Ickes’ colleague, Nixon Peabody partner Aldo Ibarra, thinks it may come down to owners wanting better risk assessments for these emerging AI advisors. “I think once you see AI or semi-AI coming into the construction site, at some point a contractor or owner is going to have to say, ‘If I use your services, we need to rethink the licensing for this technology in terms of something more like a subcontractor contract, since you are basically now part of the construction team.’ ”
While the switch from nonbinding AI recommendations to letting an AI or other algorithm make real decisions has yet to happen, Ibarra says companies should be prepared for what that situation could mean for liability going forward. “Once software is not just a tool, and becomes an actual AI making decisions for you, that is different. At that point, these technology vendors will have to rethink how they license and the types of agreements they have with their users.”

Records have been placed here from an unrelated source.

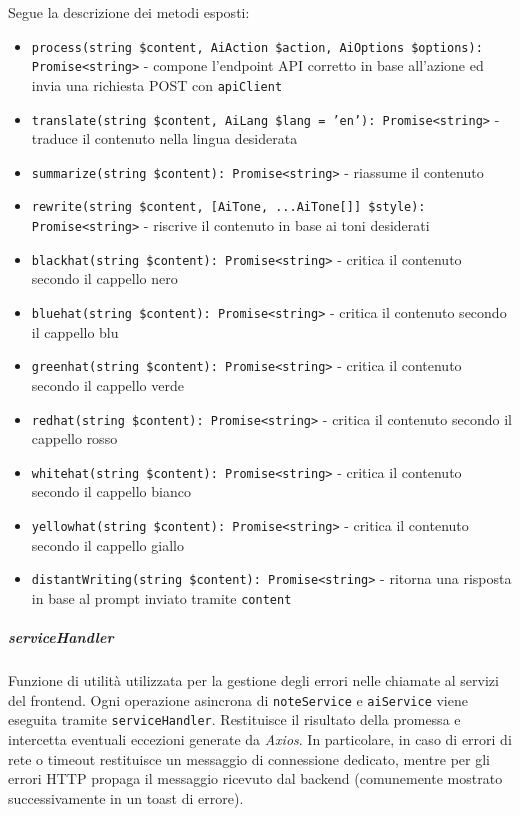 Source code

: \documentclass[a4paper,10pt]{article}
\begin{document}
Segue la descrizione dei metodi esposti:
\begin{itemize}
    \item \texttt{process(string \$content, AiAction \$action, AiOptions \$options): Promise<string>} - compone l'endpoint API corretto in base all'azione ed invia una richiesta POST con \texttt{apiClient}
    \item \texttt{translate(string \$content, AiLang \$lang = 'en'): Promise<string>} - traduce il contenuto nella lingua desiderata
    \item \texttt{summarize(string \$content): Promise<string>} - riassume il contenuto
    \item \texttt{rewrite(string \$content, [AiTone, ...AiTone[]] \$style): Promise<string>} - riscrive il contenuto in base ai toni desiderati
    \item \texttt{blackhat(string \$content): Promise<string>} - critica il contenuto secondo il cappello nero
    \item \texttt{bluehat(string \$content): Promise<string>} - critica il contenuto secondo il cappello blu
    \item \texttt{greenhat(string \$content): Promise<string>} - critica il contenuto secondo il cappello verde
    \item \texttt{redhat(string \$content): Promise<string>} - critica il contenuto secondo il cappello rosso
    \item \texttt{whitehat(string \$content): Promise<string>} - critica il contenuto secondo il cappello bianco
    \item \texttt{yellowhat(string \$content): Promise<string>} - critica il contenuto secondo il cappello giallo
    \item \texttt{distantWriting(string \$content): Promise<string>} - ritorna una risposta in base al prompt inviato tramite \texttt{content}
\end{itemize}
\subparagraph{serviceHandler} Funzione di utilità utilizzata per la gestione degli errori nelle chiamate al servizi del frontend. Ogni operazione asincrona di \texttt{noteService} e \texttt{aiService} viene eseguita tramite \texttt{serviceHandler}. Restituisce il risultato della promessa e intercetta eventuali eccezioni generate da \textit{Axios}. In particolare, in caso di errori di rete o timeout restituisce un messaggio di connessione dedicato, mentre per gli errori HTTP propaga il messaggio ricevuto dal backend (comunemente mostrato successivamente in un toast di errore).
\end{document}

Ibarra adds that while he and Ickes follow the issue closely, they have yet to see any litigation over risk and liability related to construction AI advisors. Ibarra notes it may also get sorted out before a test case happens. “The market is going to have a say in this,” he says. “There’s not just one technology firm out there, so if they want to differentiate themselves from the competition, they might put some skin in the game, say they’ll sign on as a subcontractor to assure you that their AI will correctly advance your project.”
No Time Like the Present
But legal concerns about construction AI are still theoretical, and for now DPR’s Maha is adamant that other firms should take the plunge and get their data in shape for machine learning and AI. “Do not wait for your data to get perfect, because it is never going to be,” he says. Even with “60% to 70% of our data that we can trust is accurate, start with the process, and show others the potential of what accurate data could do.” Maha cites the cloud analytics tools in AWS and Azure as a solid place to begin exploring these insights and build a case for further investment in data science.
Once a company makes that investment in getting their data organized and in the cloud, Maha says it’s important to bring in people with relevant experience in data modeling and analysis to really make it shine.
But he also emphasizes that firms shouldn’t fall into the trap of working on data science or machine learning in isolation—it will take the involvement of the rest of the company to shape the algorithmic insights of any AI assistant. “Be sure to involve the business and project execution side as early as possible, since they’re going to be the ones turning the dials,” he recommends. “Involving them early will mean better outcomes for your machine-learning projects.”